The sum of all integral values of \(x\) for which \(\frac{18({x}^{2}-7x+10)}{{x}^{3}-6{x}^{2}+3x+10}\) has an integral value is...
Thanks in advance for the help everyone!
+532 Use synthetic division twice on the two polynomials to get the whole equation as 18/(x+1).

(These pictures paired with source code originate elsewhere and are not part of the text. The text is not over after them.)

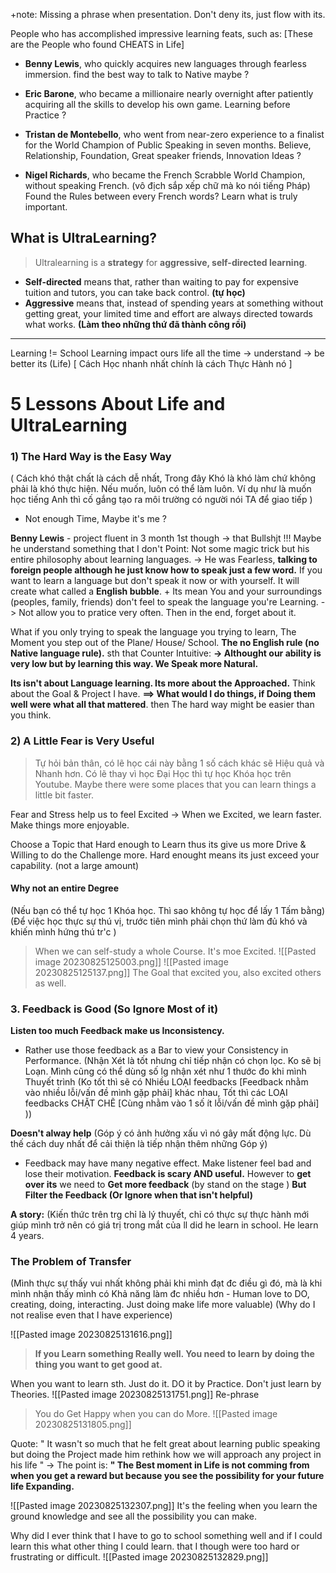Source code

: +note: Missing a phrase when presentation. Don't deny its, just flow with its.

People who has accomplished impressive learning feats, such as:
[These are the People who found CHEATS in Life]
+ **Benny Lewis**, who quickly acquires new languages through fearless immersion. 
	find the best way to talk to Native maybe ?

+ **Eric Barone**, who became a millionaire nearly overnight after patiently acquiring all the skills to develop his own game.
	Learning before Practice ?

+ **Tristan de Montebello**, who went from near-zero experience to a finalist for the World Champion of Public Speaking in seven months.
	Believe, Relationship, Foundation, Great speaker friends, Innovation Ideas ?

+ **Nigel Richards**, who became the French Scrabble World Champion, without speaking French. (vô địch sắp xếp chữ mà ko nói tiếng Pháp)
	Found the Rules between every French words? Learn what is truly important.
## What is UltraLearning?
>Ultralearning is a **strategy** for **aggressive, self-directed learning**.

+ **Self-directed** means that, rather than waiting to pay for expensive tuition and tutors, you can take back control. **(tự học)**
+ **Aggressive** means that, instead of spending years at something without getting great, your limited time and effort are always directed towards what works.  **(Làm theo những thứ đã thành công rồi)**

---

Learning != School
Learning impact ours life all the time -> understand -> be better its (Life) 
[ Cách Học nhanh nhất chính là cách Thực Hành nó ] 
# 5 Lessons About Life and UltraLearning

### 1) The Hard Way is the Easy Way
(  Cách khó thật chất là cách dễ nhất, Trong đây Khó là khó làm chứ không phải là khó thực hiện. Nếu muốn, luôn có thể làm luôn. Ví dụ như là muốn học tiếng Anh thì cố gắng tạo ra môi trường có người nói TA để giao tiếp )


- Not enough Time, Maybe it's me ?

**Benny Lewis** - project fluent in 3 month 
	1st though -> that Bullshjt !!!
	Maybe he understand something that I don't 
Point: Not some magic trick but his entire philosophy about learning languages.
-> He was Fearless, **talking to foreign people although he just know how to speak just a few word.**
If you want to learn a language but don't speak it now or with yourself. It will create what called a **English bubble**.
	+ Its mean You and your surroundings (peoples, family, friends) don't feel to speak the language you're Learning. 
	-> Not allow you to pratice very often. Then in the end, forget about it.

What if you only trying to speak the language you trying to learn, The Moment you step out of the Plane/ House/ School.
	**The no English rule (no Native language rule).**
	sth that Counter Intuitive:
	**-> Althought our ability is very low but by learning this way. We Speak more Natural.** 

**Its isn't about Language learning. Its more about the Approached.** 
Think about the Goal & Project I have.
	**==> What would I do things, if Doing them well were what all that mattered**. 
	then The hard way might be easier than you think.



### 2) A Little Fear is Very Useful 
> Tự hỏi bản thân, có lẽ học cái này bằng 1 số cách khác sẽ Hiệu quả và Nhanh hơn. 
> 	Có lẽ thay vì học Đại Học thì tự học Khóa học trên Youtube.
 Maybe there were some places that you can learn things a little bit faster.

Fear and Stress help us to feel Excited -> When we Excited, we learn faster. Make things more enjoyable.

Choose a Topic that Hard enough to Learn thus its give us more Drive & Willing to do the Challenge more. 
	Hard enought means its just exceed your capability. (not a large amount) 

#### Why not an entire Degree
(Nếu bạn có thể tự học 1 Khóa học. Thì sao không tự học để lấy 1 Tấm bằng)
(Để việc học thực sự thú vị, trước tiên mình phải chọn thứ làm đủ khó và khiến mình hứng thú tr'c )

> When we can self-study a whole Course. It's moe Excited.
![[Pasted image 20230825125003.png]]
![[Pasted image 20230825125137.png]]
> The Goal that excited you, also excited others as well.

### 3. Feedback is Good (So Ignore Most of it)
**Listen too much Feedback make us Inconsistency.**
+ Rather use those feedback as a Bar to view your Consistency in Performance. 
	(Nhận Xét là tốt nhưng chỉ tiếp nhận có chọn lọc. Ko sẽ bị Loạn. Mình cũng có thể dùng số lg nhận xét như 1 thước đo khi mình Thuyết trình 
		(Ko tốt thì sẽ có Nhiều LOẠI feedbacks [Feedback nhằm vào nhiều lỗi/vấn đề mình gặp phải] khác nhau, Tốt thì các LOẠI feedbacks CHẶT CHẼ [Cùng nhằm vào 1 số ít lỗi/vấn đề mình gặp phải] ))


**Doesn't alway help** 
(Góp ý có ảnh hưởng xấu vì nó gây mất động lực. Dù thế cách duy nhất để cải thiện là tiếp nhận thêm những Góp ý)
+ Feedback may have many negative effect. Make listener feel bad and lose their motivation. 
	**Feedback is scary AND useful.**
	However to **get over its** we need to 
		**Get more feedback** (by stand on the stage )
	**But Filter the Feedback (Or Ignore when that isn't helpful)** 


**A story:** 
(Kiến thức trên trg chỉ là lý thuyết, chỉ có thực sự thực hành mới giúp mình trở nên có giá trị trong mắt của ll did he learn in school. He learn 4 years.

### **The Problem of Transfer** 

(Mình thực sự thấy vui nhất không phải khi mình đạt đc điều gì đó, mà là khi mình nhận thấy mình có Khả năng làm đc nhiều hơn - Human love to DO, creating, doing, interacting. Just doing make life more valuable)
(Why do I not realise even that I have experience)

![[Pasted image 20230825131616.png]]
> **If you Learn something Really well. You need to learn by doing the thing you want to get good at.**

When you want to learn sth. Just do it. DO it by Practice. Don't just learn by Theories.
![[Pasted image 20230825131751.png]]
Re-phrase
>You do Get Happy when you can do More.
![[Pasted image 20230825131805.png]]


Quote:
	" It wasn't so much that he felt great about learning public speaking but doing the Project made him rethink how we will approach any project in his life "
-> The point is: **" The Best moment in Life is not comming from when you get a reward but because you see the possibility for your future life Expanding.**

![[Pasted image 20230825132307.png]]
	It's the feeling when you learn the ground knowledge and see all the possibility you can make.

Why did I ever think that I have to go to school something well and if I could learn this what other thing I could learn.
	that I though were too hard or frustrating or difficult.
![[Pasted image 20230825132829.png]]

the roots of the denominator of the original cubic are -1, 2, and 5 so those will not work. the remaining ones are the the positive and negative factors of 18, subtracted by 1 so you get -19, -10, -5, -3, -2, -1(extraneous), 0, 1, 2(extraneous), 5(extraneous), 8, and 17. adding up the ones that work, you get
-19 - 10 - 5 - 3 - 2 + 0 + 1 + 8 + 17. with a little mental math, you get -13.
HOPE THIS HELPED!
Thanks for the help!
But I have some questions. What is synthetic division? And what do you mean by "the roots of the denominator of the original cubic are -1, 2, and 5". I think I know what you mean by that but the wording is off.
I'm not as good at math as you lol
+532 i mean x^3-6x^2+3x+10
and synthetic division is just a quicker way of doing long division, its almost the same thing
+129852 Here's my best attempt....
The top factors as 18 (x - 5) ( x - 2)
The bottom factors as (x + 1) ( x - 5) ( x - 2)
So we are left with 18 / (x + 1)
The divisors of 18 are ± (1, 2, 3, 6, 9, 18)
This means that we have integer values when x = -2 , -3 -4, -7, -10, -19, 0, 1, 5, 8, 17
Note that we cannot use x = -1 or x = 2 because they make an original denominator = 0
So the sum of these integer values are - 45 + 31 = - 14